Learning in the Reproducing Kernel Hilbert Space (RKHS) has been widely used in many scientific disciplines. Because a RKHS can be very flexible, it is common to impose a regularization term in the optimization to prevent overfitting. Standard RKHS learning employs the squared norm penalty of the learning function. Despite its success, many challenges remain. In particular, one cannot directly use the squared norm penalty for variable selection or data extraction. Therefore, when there exists noise predictors, or the underlying function has a sparse representation in the dual space, the performance of standard RKHS learning can be suboptimal. In the literature, work has been proposed on how to perform variable selection in RKHS learning, and a data sparsity constraint was considered for data extraction.
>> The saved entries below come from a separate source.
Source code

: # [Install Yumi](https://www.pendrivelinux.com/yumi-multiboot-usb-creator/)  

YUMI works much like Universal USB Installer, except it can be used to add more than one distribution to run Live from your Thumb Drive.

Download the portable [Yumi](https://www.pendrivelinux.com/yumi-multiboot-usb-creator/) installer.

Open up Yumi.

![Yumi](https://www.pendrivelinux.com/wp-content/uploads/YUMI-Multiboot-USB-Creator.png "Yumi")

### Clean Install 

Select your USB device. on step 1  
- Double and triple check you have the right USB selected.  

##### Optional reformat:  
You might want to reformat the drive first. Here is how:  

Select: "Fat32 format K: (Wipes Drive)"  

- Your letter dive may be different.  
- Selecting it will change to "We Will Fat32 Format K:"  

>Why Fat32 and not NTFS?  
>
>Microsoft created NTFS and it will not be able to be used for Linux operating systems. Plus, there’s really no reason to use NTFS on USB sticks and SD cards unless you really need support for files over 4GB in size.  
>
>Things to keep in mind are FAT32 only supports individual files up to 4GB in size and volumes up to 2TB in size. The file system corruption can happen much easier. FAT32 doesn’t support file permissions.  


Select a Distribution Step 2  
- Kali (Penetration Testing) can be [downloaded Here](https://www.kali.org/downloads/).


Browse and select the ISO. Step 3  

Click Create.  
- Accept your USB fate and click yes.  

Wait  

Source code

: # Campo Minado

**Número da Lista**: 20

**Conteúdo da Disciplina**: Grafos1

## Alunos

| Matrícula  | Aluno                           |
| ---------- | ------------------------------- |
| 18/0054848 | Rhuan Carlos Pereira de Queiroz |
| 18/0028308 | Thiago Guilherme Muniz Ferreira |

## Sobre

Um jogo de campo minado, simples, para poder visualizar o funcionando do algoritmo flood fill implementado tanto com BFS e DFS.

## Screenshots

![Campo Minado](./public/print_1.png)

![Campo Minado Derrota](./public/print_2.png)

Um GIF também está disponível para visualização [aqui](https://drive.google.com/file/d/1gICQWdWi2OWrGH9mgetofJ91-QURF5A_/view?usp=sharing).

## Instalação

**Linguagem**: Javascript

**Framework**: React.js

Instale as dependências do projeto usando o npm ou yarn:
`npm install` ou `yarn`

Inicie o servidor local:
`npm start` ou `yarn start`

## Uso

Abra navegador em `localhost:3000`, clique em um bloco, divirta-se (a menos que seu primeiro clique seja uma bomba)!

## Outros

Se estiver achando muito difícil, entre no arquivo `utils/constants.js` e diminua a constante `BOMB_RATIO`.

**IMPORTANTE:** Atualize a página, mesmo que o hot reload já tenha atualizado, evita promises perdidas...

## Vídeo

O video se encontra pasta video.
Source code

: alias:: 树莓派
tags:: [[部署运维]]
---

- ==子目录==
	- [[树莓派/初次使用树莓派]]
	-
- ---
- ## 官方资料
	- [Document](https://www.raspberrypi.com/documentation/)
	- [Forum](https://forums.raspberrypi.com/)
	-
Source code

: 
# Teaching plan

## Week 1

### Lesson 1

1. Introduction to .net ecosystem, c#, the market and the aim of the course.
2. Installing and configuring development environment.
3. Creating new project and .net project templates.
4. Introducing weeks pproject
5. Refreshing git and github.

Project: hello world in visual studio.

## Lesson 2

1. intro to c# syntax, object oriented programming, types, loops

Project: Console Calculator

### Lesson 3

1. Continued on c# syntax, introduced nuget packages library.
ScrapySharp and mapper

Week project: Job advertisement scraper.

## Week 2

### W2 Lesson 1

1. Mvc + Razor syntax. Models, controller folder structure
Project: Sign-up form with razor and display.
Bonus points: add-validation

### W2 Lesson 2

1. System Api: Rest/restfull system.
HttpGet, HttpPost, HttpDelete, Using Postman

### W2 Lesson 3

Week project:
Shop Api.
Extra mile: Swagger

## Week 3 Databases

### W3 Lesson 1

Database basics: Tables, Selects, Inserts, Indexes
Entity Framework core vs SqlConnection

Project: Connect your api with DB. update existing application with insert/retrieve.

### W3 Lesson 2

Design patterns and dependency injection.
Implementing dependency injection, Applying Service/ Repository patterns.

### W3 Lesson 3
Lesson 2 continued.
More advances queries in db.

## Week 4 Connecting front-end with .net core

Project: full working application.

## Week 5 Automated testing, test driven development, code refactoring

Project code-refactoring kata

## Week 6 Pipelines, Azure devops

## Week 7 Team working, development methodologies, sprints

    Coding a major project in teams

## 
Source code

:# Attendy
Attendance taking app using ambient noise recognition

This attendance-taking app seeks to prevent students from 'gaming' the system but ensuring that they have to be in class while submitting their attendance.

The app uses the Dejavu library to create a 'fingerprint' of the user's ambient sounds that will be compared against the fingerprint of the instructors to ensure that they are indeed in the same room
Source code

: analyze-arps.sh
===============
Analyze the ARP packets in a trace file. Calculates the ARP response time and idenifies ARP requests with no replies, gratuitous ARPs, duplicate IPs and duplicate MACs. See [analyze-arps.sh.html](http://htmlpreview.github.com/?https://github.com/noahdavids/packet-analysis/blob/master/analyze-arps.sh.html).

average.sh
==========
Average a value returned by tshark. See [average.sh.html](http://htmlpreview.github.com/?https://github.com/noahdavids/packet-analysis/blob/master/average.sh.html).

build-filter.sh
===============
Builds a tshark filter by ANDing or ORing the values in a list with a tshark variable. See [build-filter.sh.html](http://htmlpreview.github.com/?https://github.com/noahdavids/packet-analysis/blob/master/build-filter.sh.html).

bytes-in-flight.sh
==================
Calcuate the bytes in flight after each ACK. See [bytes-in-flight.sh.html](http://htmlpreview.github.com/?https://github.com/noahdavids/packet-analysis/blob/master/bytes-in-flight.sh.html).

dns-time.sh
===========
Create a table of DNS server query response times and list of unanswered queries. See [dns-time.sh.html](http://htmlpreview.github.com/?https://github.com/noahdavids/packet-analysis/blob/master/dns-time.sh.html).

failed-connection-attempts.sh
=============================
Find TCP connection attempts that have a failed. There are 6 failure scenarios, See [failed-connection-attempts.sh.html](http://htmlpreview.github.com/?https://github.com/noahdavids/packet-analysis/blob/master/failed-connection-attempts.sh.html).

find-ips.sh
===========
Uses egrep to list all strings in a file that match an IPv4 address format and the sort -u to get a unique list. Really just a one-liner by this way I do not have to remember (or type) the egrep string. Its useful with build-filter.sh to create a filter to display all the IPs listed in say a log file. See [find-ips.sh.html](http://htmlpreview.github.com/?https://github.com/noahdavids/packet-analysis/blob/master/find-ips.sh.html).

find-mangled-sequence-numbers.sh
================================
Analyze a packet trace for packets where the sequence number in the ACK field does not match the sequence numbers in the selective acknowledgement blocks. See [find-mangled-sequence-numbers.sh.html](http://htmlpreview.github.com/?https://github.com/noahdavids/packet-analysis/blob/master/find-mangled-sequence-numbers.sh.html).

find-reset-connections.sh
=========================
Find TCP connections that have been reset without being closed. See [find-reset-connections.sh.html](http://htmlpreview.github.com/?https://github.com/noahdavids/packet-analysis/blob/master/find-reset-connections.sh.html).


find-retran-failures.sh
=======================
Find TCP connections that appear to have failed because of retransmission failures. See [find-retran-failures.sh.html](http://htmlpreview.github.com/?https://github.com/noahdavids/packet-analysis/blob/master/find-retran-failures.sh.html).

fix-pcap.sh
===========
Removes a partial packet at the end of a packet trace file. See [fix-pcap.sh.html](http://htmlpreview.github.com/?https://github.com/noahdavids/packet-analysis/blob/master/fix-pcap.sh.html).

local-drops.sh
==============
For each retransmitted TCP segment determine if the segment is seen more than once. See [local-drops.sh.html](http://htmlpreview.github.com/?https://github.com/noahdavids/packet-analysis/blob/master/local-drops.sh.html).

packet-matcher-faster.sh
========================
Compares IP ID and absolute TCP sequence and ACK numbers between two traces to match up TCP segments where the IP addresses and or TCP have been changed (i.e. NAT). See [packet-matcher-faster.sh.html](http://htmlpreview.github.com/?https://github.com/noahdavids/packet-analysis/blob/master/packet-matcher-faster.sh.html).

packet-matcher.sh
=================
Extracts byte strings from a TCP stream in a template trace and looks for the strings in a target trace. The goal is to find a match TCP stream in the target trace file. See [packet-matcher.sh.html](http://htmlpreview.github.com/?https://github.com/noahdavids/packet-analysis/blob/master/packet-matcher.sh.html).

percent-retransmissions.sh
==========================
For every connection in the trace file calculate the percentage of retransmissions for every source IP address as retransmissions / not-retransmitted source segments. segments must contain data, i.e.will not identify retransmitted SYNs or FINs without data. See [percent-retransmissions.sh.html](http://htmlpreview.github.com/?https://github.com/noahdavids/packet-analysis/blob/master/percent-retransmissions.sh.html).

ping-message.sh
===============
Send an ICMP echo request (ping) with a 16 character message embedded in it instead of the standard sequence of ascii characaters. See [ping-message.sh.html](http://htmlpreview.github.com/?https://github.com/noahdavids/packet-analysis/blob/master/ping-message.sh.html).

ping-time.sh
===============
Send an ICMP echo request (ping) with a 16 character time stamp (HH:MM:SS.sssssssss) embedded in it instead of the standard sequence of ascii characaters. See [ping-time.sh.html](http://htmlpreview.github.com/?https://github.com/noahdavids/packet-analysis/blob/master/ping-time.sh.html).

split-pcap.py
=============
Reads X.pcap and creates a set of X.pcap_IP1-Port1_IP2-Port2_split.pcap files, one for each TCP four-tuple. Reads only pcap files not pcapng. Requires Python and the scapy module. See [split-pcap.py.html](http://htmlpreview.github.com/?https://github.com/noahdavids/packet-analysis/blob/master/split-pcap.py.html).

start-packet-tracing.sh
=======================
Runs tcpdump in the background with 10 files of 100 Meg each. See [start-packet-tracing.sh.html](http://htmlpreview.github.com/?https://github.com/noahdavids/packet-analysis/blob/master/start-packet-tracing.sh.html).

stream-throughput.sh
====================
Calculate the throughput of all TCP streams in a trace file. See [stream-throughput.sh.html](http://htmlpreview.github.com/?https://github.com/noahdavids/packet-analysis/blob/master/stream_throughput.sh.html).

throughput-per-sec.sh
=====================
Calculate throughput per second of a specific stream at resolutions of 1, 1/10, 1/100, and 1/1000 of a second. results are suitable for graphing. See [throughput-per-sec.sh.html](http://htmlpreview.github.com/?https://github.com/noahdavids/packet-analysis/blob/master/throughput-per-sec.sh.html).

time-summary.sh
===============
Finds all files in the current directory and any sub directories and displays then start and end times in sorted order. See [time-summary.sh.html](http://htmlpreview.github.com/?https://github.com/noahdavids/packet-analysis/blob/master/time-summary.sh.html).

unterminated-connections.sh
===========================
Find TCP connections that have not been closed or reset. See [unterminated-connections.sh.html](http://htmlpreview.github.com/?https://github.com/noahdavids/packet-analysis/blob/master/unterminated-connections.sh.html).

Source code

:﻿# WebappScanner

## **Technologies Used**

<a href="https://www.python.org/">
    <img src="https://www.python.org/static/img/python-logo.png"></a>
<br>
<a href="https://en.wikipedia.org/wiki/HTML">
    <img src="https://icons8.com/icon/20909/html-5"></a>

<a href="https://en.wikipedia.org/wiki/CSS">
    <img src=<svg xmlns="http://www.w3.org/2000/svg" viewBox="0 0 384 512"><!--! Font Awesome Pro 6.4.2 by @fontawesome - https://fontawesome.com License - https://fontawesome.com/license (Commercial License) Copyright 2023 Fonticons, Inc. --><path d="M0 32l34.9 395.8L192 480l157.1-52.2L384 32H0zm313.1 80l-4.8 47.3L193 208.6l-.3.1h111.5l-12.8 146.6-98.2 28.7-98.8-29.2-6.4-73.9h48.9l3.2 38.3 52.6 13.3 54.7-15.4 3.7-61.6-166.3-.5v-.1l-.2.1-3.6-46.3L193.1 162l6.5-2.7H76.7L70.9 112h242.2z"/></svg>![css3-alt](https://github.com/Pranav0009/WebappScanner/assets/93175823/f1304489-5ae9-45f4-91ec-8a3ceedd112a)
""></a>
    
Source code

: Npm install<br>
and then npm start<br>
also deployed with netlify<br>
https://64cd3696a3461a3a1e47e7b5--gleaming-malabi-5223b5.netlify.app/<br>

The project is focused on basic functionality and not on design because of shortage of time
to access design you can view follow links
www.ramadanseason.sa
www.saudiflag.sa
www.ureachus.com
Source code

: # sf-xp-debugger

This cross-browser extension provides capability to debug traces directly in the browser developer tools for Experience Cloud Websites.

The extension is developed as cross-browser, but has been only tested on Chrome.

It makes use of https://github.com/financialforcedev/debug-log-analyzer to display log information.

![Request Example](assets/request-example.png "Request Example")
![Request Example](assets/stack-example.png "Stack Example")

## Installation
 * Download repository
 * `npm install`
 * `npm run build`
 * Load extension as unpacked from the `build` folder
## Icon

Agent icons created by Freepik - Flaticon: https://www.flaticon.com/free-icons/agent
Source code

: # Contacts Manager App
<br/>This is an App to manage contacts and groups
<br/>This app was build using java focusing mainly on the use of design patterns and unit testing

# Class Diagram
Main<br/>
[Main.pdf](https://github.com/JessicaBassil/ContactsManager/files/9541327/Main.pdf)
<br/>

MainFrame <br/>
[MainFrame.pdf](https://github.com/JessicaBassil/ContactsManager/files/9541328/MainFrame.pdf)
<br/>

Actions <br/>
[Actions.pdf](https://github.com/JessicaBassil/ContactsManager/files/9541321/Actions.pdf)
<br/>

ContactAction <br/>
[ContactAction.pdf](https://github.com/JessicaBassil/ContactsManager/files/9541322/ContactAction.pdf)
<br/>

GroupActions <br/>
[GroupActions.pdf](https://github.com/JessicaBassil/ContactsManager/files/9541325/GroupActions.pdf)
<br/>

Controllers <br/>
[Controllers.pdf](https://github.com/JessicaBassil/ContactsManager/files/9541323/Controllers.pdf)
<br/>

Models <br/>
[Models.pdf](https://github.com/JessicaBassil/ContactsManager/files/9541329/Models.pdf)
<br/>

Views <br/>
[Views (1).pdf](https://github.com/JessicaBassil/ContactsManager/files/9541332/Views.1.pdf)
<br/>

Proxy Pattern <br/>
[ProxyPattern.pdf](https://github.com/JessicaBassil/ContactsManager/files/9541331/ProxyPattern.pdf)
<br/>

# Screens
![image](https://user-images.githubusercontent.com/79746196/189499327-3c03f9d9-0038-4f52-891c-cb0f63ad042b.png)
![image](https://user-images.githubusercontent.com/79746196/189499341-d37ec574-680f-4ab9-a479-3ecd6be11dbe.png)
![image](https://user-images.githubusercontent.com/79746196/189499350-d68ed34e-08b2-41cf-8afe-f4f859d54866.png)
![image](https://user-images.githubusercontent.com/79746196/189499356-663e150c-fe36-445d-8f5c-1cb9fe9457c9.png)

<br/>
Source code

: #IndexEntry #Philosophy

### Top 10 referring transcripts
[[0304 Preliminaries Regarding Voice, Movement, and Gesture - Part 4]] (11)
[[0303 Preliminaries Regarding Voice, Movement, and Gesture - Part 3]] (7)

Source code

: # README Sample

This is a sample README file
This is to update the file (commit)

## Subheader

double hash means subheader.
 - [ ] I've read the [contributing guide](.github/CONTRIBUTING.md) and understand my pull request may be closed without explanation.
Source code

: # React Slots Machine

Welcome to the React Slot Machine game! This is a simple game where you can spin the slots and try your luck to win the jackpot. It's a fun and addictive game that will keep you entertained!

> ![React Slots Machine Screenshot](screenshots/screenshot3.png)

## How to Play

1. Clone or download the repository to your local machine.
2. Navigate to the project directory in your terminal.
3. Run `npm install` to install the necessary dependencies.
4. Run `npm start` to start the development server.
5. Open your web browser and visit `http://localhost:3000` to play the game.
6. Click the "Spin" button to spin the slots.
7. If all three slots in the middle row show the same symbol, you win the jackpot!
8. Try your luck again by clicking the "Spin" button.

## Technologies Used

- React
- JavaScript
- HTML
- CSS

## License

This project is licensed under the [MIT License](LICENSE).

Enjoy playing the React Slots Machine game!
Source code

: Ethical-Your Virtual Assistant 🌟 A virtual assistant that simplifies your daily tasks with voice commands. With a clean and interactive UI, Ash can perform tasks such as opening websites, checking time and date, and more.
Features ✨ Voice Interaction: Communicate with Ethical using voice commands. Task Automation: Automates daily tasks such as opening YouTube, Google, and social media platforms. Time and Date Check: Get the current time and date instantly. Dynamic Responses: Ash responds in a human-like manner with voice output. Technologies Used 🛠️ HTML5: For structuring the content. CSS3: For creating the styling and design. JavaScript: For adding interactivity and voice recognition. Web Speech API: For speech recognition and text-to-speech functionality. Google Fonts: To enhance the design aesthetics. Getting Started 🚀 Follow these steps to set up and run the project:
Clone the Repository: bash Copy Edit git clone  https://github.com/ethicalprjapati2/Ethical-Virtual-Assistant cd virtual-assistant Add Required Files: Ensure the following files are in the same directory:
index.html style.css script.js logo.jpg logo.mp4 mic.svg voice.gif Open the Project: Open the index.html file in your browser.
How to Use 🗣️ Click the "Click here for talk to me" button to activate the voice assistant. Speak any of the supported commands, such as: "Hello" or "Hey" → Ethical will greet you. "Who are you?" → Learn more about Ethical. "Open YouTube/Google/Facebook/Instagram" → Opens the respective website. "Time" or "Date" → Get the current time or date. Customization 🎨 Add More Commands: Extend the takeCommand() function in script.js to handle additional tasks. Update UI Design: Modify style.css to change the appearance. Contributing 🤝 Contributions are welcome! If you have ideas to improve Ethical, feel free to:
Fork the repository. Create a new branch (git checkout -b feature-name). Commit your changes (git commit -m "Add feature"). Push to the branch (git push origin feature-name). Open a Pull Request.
However, how to learn in a RKHS with both variable selection and data extraction simultaneously remains unclear. In this paper, we propose a unified RKHS learning method, namely, DOuble Sparsity Kernel (DOSK) learning, to overcome this challenge. An efficient algorithm is provided to solve the corresponding optimization problem. We prove that under certain conditions, our new method can asymptotically achieve variable selection consistency. Simulated and real data results demonstrate that DOSK is highly competitive among existing approaches for RKHS learning.